_TASK OBJECTIVE_
Copy out each line in the material below that has the word "iklim".
- Opening Delimiter -
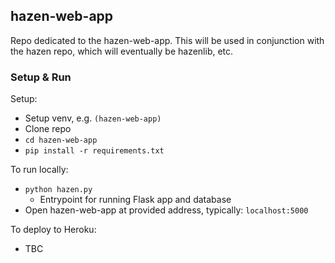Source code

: ## hazen-web-app

Repo dedicated to the hazen-web-app. This will be used in conjunction with the hazen repo, which will eventually 
be hazenlib, etc.

### Setup & Run

Setup:
- Setup venv, e.g. `(hazen-web-app)`
- Clone repo
- `cd hazen-web-app`
- `pip install -r requirements.txt`

To run locally:
- `python hazen.py`
  - Entrypoint for running Flask app and database
- Open hazen-web-app at provided address, typically: `localhost:5000`

To deploy to Heroku:
- TBC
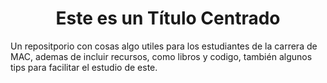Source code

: <div align="center">

# Este es un Título Centrado

</div>

Un repositporio con cosas algo utiles para los estudiantes de la carrera de MAC, ademas de incluir recursos, como libros y codigo, también algunos tips para facilitar el estudio de este.
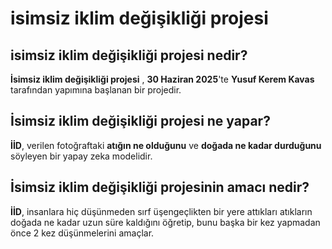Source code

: # isimsiz iklim değişikliği projesi
## isimsiz iklim değişikliği projesi nedir?
**İsimsiz iklim değişikliği projesi** , **30 Haziran 2025**'te **Yusuf Kerem Kavas** tarafından yapımına başlanan bir projedir.
## İsimsiz iklim değişikliği projesi ne yapar?
**İİD**, verilen fotoğraftaki **atığın ne olduğunu** ve **doğada ne kadar durduğunu** söyleyen bir yapay zeka modelidir.
## İsimsiz iklim değişikliği projesinin amacı nedir?
**İİD**, insanlara hiç düşünmeden sırf üşengeçlikten bir yere attıkları atıkların doğada ne kadar uzun süre kaldığını öğretip, bunu başka bir kez yapmadan önce 2 kez düşünmelerini amaçlar.
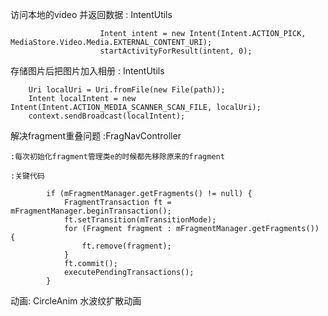访问本地的video 并返回数据   :        IntentUtils

                        Intent intent = new Intent(Intent.ACTION_PICK, MediaStore.Video.Media.EXTERNAL_CONTENT_URI);
                        startActivityForResult(intent, 0);

存储图片后把图片加入相册   :    IntentUtils

        Uri localUri = Uri.fromFile(new File(path));
        Intent localIntent = new Intent(Intent.ACTION_MEDIA_SCANNER_SCAN_FILE, localUri);
        context.sendBroadcast(localIntent);


解决fragment重叠问题      :FragNavController

    :每次初始化fragment管理类e的时候都先移除原来的fragment

    :关键代码

            if (mFragmentManager.getFragments() != null) {
                FragmentTransaction ft = mFragmentManager.beginTransaction();
                ft.setTransition(mTransitionMode);
                for (Fragment fragment : mFragmentManager.getFragments()) {
                    ft.remove(fragment);
                }
                ft.commit();
                executePendingTransactions();
            }

动画: CircleAnim 水波纹扩散动画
- Closing Delimiter -
_SOLUTION TO THE EXERCISE_
: # isimsiz iklim değişikliği projesi
## isimsiz iklim değişikliği projesi nedir?
**İsimsiz iklim değişikliği projesi** , **30 Haziran 2025**'te **Yusuf Kerem Kavas** tarafından yapımına başlanan bir projedir.
## İsimsiz iklim değişikliği projesi ne yapar?
## İsimsiz iklim değişikliği projesinin amacı nedir?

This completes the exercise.